To Forty, With Love

Surprising is the sentiment that sisterhood brings

To a life once thought to be full.

It turns out that the sister-less are, after all

Without a love most pure and wonderful.

A sister-in-law, to be clearer just here,

Is an especially delightful kind.

Born from the love of the love of her life

And the blind puppy love that began mine;

Matured through the freedom to laugh and to cry

At said love, both with him and without.

But it doesn’t stop there, no one is safe

For she knows my family inside and out.

This gift and small curse she bears gracefully

Though perhaps I’ve been sort of short-sighted.
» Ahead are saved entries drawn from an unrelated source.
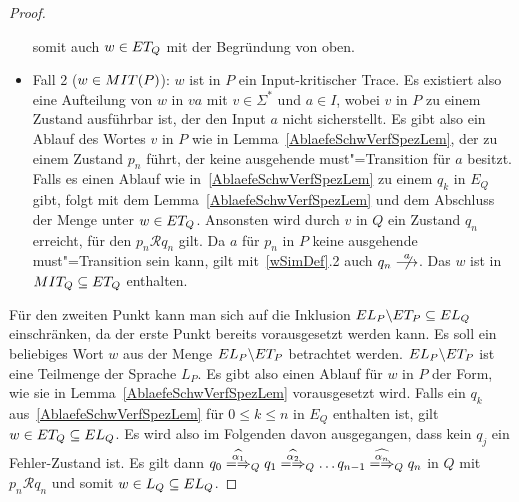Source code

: \begin{proof}
\begin{itemize}
      somit auch $w\in ET _Q$ mit der Begründung von oben.
    \item Fall 2 ($w\in MIT (P)$): $w$ ist in $P$ ein Input-kritischer Trace.
      Es existiert also eine Aufteilung von $w$ in $va$ mit $v\in \Sigma ^*$
      und $a\in I$, wobei $v$ in $P$ zu einem Zustand ausführbar ist, der den
      Input $a$ nicht sicherstellt. Es gibt also ein Ablauf des Wortes $v$ in
      $P$ wie in Lemma~\ref{AblaefeSchwVerfSpezLem}, der zu einem Zustand $p_n$
      führt, der keine ausgehende must"=Transition für $a$ besitzt. Falls es
      einen Ablauf wie in~\ref{AblaefeSchwVerfSpezLem} zu einem $q_k$ in $E_Q$
      gibt, folgt mit dem Lemma~\ref{AblaefeSchwVerfSpezLem} und dem Abschluss
      der Menge \ET{} unter \cont{} $w\in ET _Q$. Ansonsten wird durch $v$ in
      $Q$ ein Zustand $q_n$ erreicht, für den $p_n\mathcal{R} q_n$ gilt. Da $a$
      für $p_n$ in $P$ keine ausgehende must"=Transition sein kann, gilt
      mit~\ref{wSimDef}.2 auch $q_n \nmust[a]$. Das $w$ ist in $MIT _Q
      \subseteq ET _Q$ enthalten.
  \end{itemize}
  Für den zweiten Punkt kann man sich auf die Inklusion $EL _P\backslash ET _P
  \subseteq EL _Q$ einschränken, da der erste Punkt bereits vorausgesetzt
  werden kann. Es soll ein beliebiges Wort $w$ aus der Menge $EL
  _P\backslash ET _P$ betrachtet werden. $EL _P\backslash ET _P$ ist eine
  Teilmenge der Sprache $L _P$. Es gibt also einen Ablauf für $w$ in $P$ der
  Form, wie sie in Lemma~\ref{AblaefeSchwVerfSpezLem} vorausgesetzt wird. Falls
  ein $q_k$ aus~\ref{AblaefeSchwVerfSpezLem} für $0 \leq k \leq n$ in $E_Q$
  enthalten ist, gilt $w\in ET _Q \subseteq EL _Q$. Es wird also im Folgenden
  davon ausgegangen, dass kein $q_j$ ein Fehler-Zustand ist. Es gilt dann $q_0
  \weakmay[\widehat{\alpha _1}]_Q q_1 \weakmay[\widehat{\alpha _2}]_Q \dots
  q_{n-1} \weakmay[\widehat{\alpha _n}]_Q q_n$ in $Q$ mit $p_n \mathcal{R} q_n$
  und somit $w\in L _Q\subseteq EL _Q$.


\end{proof}
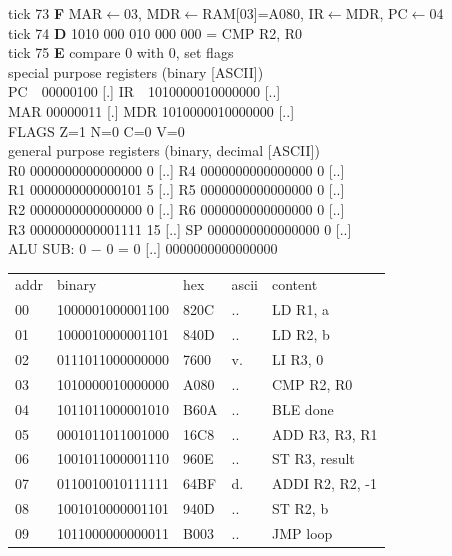 \noindent\begin{tcolorbox}[stepbox, title={Instruction 25 \hfill ticks 73 to 75 \quad CMP R2, R0}]
\textcolor{dim}{tick 73} \textbf{F} MAR$\leftarrow$03, MDR$\leftarrow$RAM[03]=A080, IR$\leftarrow$MDR, PC$\leftarrow$04\\
\textcolor{dim}{tick 74} \textbf{D} 1010 000 010 000 000 = CMP R2, R0\\
\textcolor{dim}{tick 75} \textbf{E} compare 0 with 0, set flags\\[2pt]
\textcolor{dim}{special purpose registers (binary [ASCII])}\\
PC~~00000100 [.] \hfill IR~~1010000010000000 [..]\\
MAR 00000011 [.] \hfill MDR 1010000010000000 [..]\\
FLAGS Z=1 N=0 C=0 V=0\\[2pt]
\textcolor{dim}{general purpose registers (binary, decimal [ASCII])}\\
R0 0000000000000000 0 [..] \hfill R4 0000000000000000 0 [..]\\
R1 0000000000000101 5 [..] \hfill R5 0000000000000000 0 [..]\\
R2 0000000000000000 0 [..] \hfill R6 0000000000000000 0 [..]\\
R3 0000000000001111 15 [..] \hfill SP 0000000000000000 0 [..]\\
\textcolor{dim}{ALU} SUB: 0 $-$ 0 = 0 [..] \hfill 0000000000000000\\[2pt]
{\setlength{\tabcolsep}{2pt}\begin{tabular}{@{}lllll@{}}
\textcolor{dim}{addr} & \textcolor{dim}{binary} & \textcolor{dim}{hex} & \textcolor{dim}{ascii} & \textcolor{dim}{content}\\
00 & 1000001000001100 & 820C & .. & LD R1, a\\
01 & 1000010000001101 & 840D & .. & LD R2, b\\
02 & 0111011000000000 & 7600 & v. & LI R3, 0\\
03 & 1010000010000000 & A080 & .. & CMP R2, R0\\
\rowcolor{pcc}04 & 1011011000001010 & B60A & .. & BLE done\\
05 & 0001011011001000 & 16C8 & .. & ADD R3, R3, R1\\
06 & 1001011000001110 & 960E & .. & ST R3, result\\
07 & 0110010010111111 & 64BF & d. & ADDI R2, R2, -1\\
08 & 1001010000001101 & 940D & .. & ST R2, b\\
09 & 1011000000000011 & B003 & .. & JMP loop\\

\end{tabular}}
\end{tcolorbox}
Maybe sisters aren’t always so perky and fun,

Pretty, witty, clever and open-minded.

I do know Jen though, with her warm eager eyes,

Inquisitive and mischievous smile.

She’s been the best sister I could possibly have

Invariably, through life’s greatest trials.

I hope to be as strong, sweet and patient as her,

For all of the rest of my days.

So with eternal love, humility and gratitude

I wish her the best of birthdays.

.

Singleminded Aunt Ida

The sister stands to the side, she sighs. Four weeks to the day since her divorce was final. Six months since she walked out the door. Her sister’s engagement doesn’t make her miss her ex-husband, not a thing could induce such emotions, but it does make her feel her aloneness.

There is a thing in this culture, a big stark white elephant in the room or the park or the engagement party, about a woman alone. She doesn’t have a date, so something must be wrong with her. Is she a lesbian? The relatives begin to ask. The complicated affairs which ended her marriage are too convoluted to share with Aunt Ida, so she asks her nephew if his daughter is of another persuasion. Because how could a pretty, smart, seemingly sane girl, be alone? She feels, and the rest of the party would be lying if they disagreed, that there is something wrong with her.

A single man is a bachelor. He’s playing the field, taking his time, finding the right choice. A single woman is waiting, idle while the universe decides when the right man should come along. As if she has nothing to do with the matter when it’s right, however, everything to do with it when it’s wrong. Some wrong choice that she made, or series of choices, that left her flawed, flippant, or scorned.

She sighs again and finishes her champagne. Fuck you Aunt Ida, she thinks, walking away. Nothing is wrong with me. Nothing is wrong with alone.